Benchmarking Robustness of Deep Reinforcement Learning approaches to Online Portfolio Management
Marc Velay, Bich-Liên Doan, Arpad Rimmel, Fabrice Popineau, Fabrice Daniel
TL;DR
This paper tackles the robustness and generalization of Deep Reinforcement Learning methods for Online Portfolio Selection (OLPS). It formalizes OLPS as a DRL environment with actions $a_t \in \mathbb{R}^{N+1}$ satisfying $\sum_i a_i = 1$, incorporating cash, and evaluates four reward schemes across multiple market representations. A standardized training/evaluation pipeline is implemented using public data and open-source DRL implementations, testing four algorithms (DDPG, PPO, SAC, A2C) and assessing robustness via CVaR, Information Ratio, IR Trend, and Maximum Drawdown during backtesting on 2021–2022 after training on 2010–2022. The findings indicate that although returns can be competitive, many agents overfit and fail to generalize to out-of-distribution market conditions, underscoring the need for more robust training strategies and reproducible benchmarking in OLPS.
Abstract
Deep Reinforcement Learning approaches to Online Portfolio Selection have grown in popularity in recent years.

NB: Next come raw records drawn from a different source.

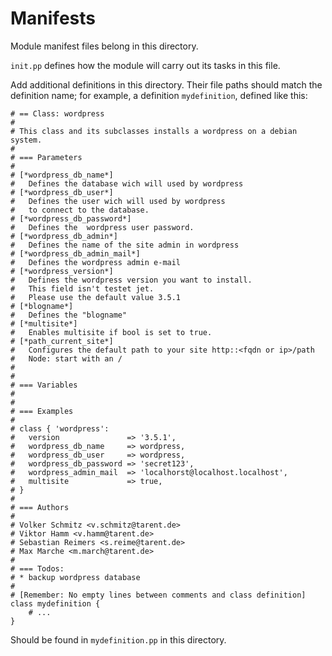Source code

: Manifests
=========

Module manifest files belong in this directory.

`init.pp` defines how the module will carry out its tasks in this file.

Add additional definitions in this directory. Their file paths should match the
definition name; for example, a definition `mydefinition`, defined like this:

    # == Class: wordpress
    #
    # This class and its subclasses installs a wordpress on a debian system.
    #
    # === Parameters
    #
    # [*wordpress_db_name*]
    #   Defines the database wich will used by wordpress
    # [*wordpress_db_user*]
    #   Defines the user wich will used by wordpress
    #   to connect to the database.
    # [*wordpress_db_password*]
    #   Defines the  wordpress user password.
    # [*wordpress_db_admin*]
    #   Defines the name of the site admin in wordpress
    # [*wordpress_db_admin_mail*]
    #   Defines the wordpress admin e-mail
    # [*wordpress_version*]
    #   Defines the wordpress version you want to install.
    #   This field isn't testet jet.
    #   Please use the default value 3.5.1
    # [*blogname*]
    #   Defines the "blogname"
    # [*multisite*]
    #   Enables multisite if bool is set to true.
    # [*path_current_site*]
    #   Configures the default path to your site http::<fqdn or ip>/path
    #   Node: start with an /
    #
    #
    # === Variables
    #
    #
    # === Examples
    #
    # class { 'wordpress':
    #   version               => '3.5.1',
    #   wordpress_db_name     => wordpress,
    #   wordpress_db_user     => wordpress,
    #   wordpress_db_password => 'secret123',
    #   wordpress_admin_mail  => 'localhorst@localhost.localhost',
    #   multisite             => true,
    # }
    #
    # === Authors
    #
    # Volker Schmitz <v.schmitz@tarent.de>
    # Viktor Hamm <v.hamm@tarent.de>
    # Sebastian Reimers <s.reime@tarent.de>
    # Max Marche <m.march@tarent.de>
    #
    # === Todos:
    # * backup wordpress database
    #
    # [Remember: No empty lines between comments and class definition]
    class mydefinition {
        # ...
    }

Should be found in `mydefinition.pp` in this directory.
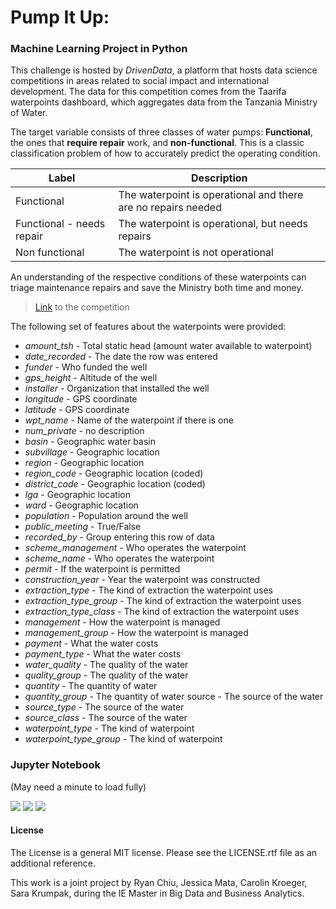 # Pump It Up: 
### Machine Learning Project in Python 

This challenge is hosted by *DrivenData*, a platform that hosts data science competitions in areas related to social impact and international development. The data for this competition comes from the Taarifa waterpoints dashboard, which aggregates data from the Tanzania Ministry of Water. 

The target variable consists of three classes of water pumps: **Functional**, the ones that **require repair** work, and **non-functional**. This is a classic classification problem of how to accurately predict the operating condition.

| Label | Description |
| --- | ----------- |
| Functional | The waterpoint is operational and there are no repairs needed |
| Functional - needs repair | The waterpoint is operational, but needs repairs |
| Non functional | The waterpoint is not operational |

An understanding of the respective conditions of these waterpoints can triage maintenance repairs and save the Ministry both time and money. 

> [Link](https://www.drivendata.org/competitions/7/pump-it-up-data-mining-the-water-table/page/23/) to the competition


The following set of features about the waterpoints were provided: 

- *amount_tsh* - Total static head (amount water available to waterpoint)
- *date_recorded* - The date the row was entered
- *funder* - Who funded the well
- *gps_height* - Altitude of the well
- *installer* - Organization that installed the well
- *longitude* - GPS coordinate
- *latitude* - GPS coordinate
- *wpt_name* - Name of the waterpoint if there is one
- *num_private* - no description
- *basin* - Geographic water basin
- *subvillage* - Geographic location
- *region* - Geographic location
- *region_code* - Geographic location (coded)
- *district_code* - Geographic location (coded)
- *lga* - Geographic location
- *ward* - Geographic location
- *population* - Population around the well
- *public_meeting* - True/False
- *recorded_by* - Group entering this row of data
- *scheme_management* - Who operates the waterpoint
- *scheme_name* - Who operates the waterpoint
- *permit* - If the waterpoint is permitted
- *construction_year* - Year the waterpoint was constructed
- *extraction_type* - The kind of extraction the waterpoint uses
- *extraction_type_group* - The kind of extraction the waterpoint uses
- *extraction_type_class* - The kind of extraction the waterpoint uses
- *management* - How the waterpoint is managed
- *management_group* - How the waterpoint is managed
- *payment* - What the water costs
- *payment_type* - What the water costs
- *water_quality* - The quality of the water
- *quality_group* - The quality of the water
- *quantity* - The quantity of water
- *quantity_group* - The quantity of water source - The source of the water
- *source_type* - The source of the water
- *source_class* - The source of the water
- *waterpoint_type* - The kind of waterpoint
- *waterpoint_type_group* - The kind of waterpoint

### Jupyter Notebook
(May need a minute to load fully)

<img src="https://github.com/CaroKr000/Pump-It-Up/blob/master/screengrabs/1.png?raw=true" width=fill>
<img src="https://github.com/CaroKr000/Pump-It-Up/blob/master/screengrabs/2.png?raw=true" width=fill>
<img src="https://github.com/CaroKr000/Pump-It-Up/blob/master/screengrabs/3.png?raw=true" width=fill>

#### License

The License is a general MIT license. Please see the LICENSE.rtf file as an additional reference.

This work is a joint project by Ryan Chiu, Jessica Mata, Carolin Kroeger, Sara Krumpak, during the IE Master in Big Data and Business Analytics.

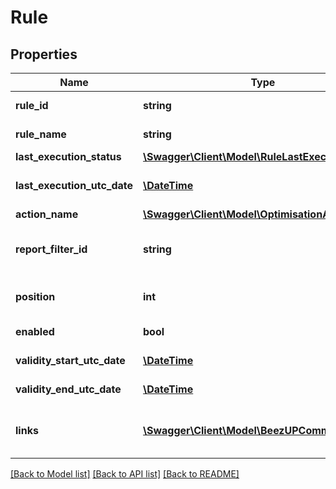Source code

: # Rule

## Properties
Name | Type | Description | Notes
------------ | ------------- | ------------- | -------------
**rule_id** | **string** | The identifier of the rule | 
**rule_name** | **string** | The name of the rule | 
**last_execution_status** | [**\Swagger\Client\Model\RuleLastExecutionStatus**](RuleLastExecutionStatus.md) |  | [optional] 
**last_execution_utc_date** | [**\DateTime**](\DateTime.md) | The utc date of the last execution | [optional] 
**action_name** | [**\Swagger\Client\Model\OptimisationActionName**](OptimisationActionName.md) |  | 
**report_filter_id** | **string** | Report filter identifier linked to the rule | 
**position** | **int** | Rule execution position | 
**enabled** | **bool** | Is the rule enabled | 
**validity_start_utc_date** | [**\DateTime**](\DateTime.md) | Rule validity start utc date | [optional] 
**validity_end_utc_date** | [**\DateTime**](\DateTime.md) | Rule validity end utc date | [optional] 
**links** | [**\Swagger\Client\Model\BeezUPCommonLink2[]**](BeezUPCommonLink2.md) | Links to retrieve/action on other entities | 

[[Back to Model list]](../README.md#documentation-for-models) [[Back to API list]](../README.md#documentation-for-api-endpoints) [[Back to README]](../README.md)


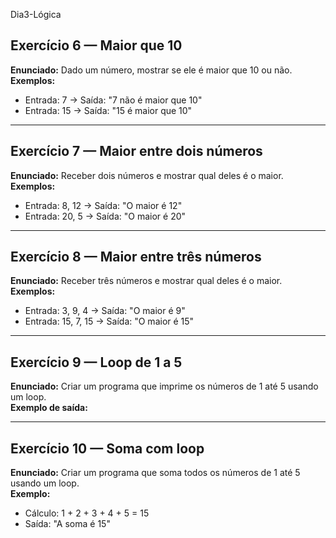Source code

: Dia3-Lógica
## Exercício 6 — Maior que 10
**Enunciado:** Dado um número, mostrar se ele é maior que 10 ou não.  
**Exemplos:**
- Entrada: 7 → Saída: "7 não é maior que 10"
- Entrada: 15 → Saída: "15 é maior que 10"

---

## Exercício 7 — Maior entre dois números
**Enunciado:** Receber dois números e mostrar qual deles é o maior.  
**Exemplos:**
- Entrada: 8, 12 → Saída: "O maior é 12"
- Entrada: 20, 5 → Saída: "O maior é 20"

---

## Exercício 8 — Maior entre três números
**Enunciado:** Receber três números e mostrar qual deles é o maior.  
**Exemplos:**
- Entrada: 3, 9, 4 → Saída: "O maior é 9"
- Entrada: 15, 7, 15 → Saída: "O maior é 15"

---

## Exercício 9 — Loop de 1 a 5
**Enunciado:** Criar um programa que imprime os números de 1 até 5 usando um loop.  
**Exemplo de saída:**

---

## Exercício 10 — Soma com loop
**Enunciado:** Criar um programa que soma todos os números de 1 até 5 usando um loop.  
**Exemplo:**
- Cálculo: 1 + 2 + 3 + 4 + 5 = 15  
- Saída: "A soma é 15"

The sensitive nature of training Reinforcement Learning agents implies a need for extensive efforts in market representation, behavior objectives, and training processes, which have often been lacking in previous works. We propose a training and evaluation process to assess the performance of classical DRL algorithms for portfolio management. We found that most Deep Reinforcement Learning algorithms were not robust, with strategies generalizing poorly and degrading quickly during backtesting.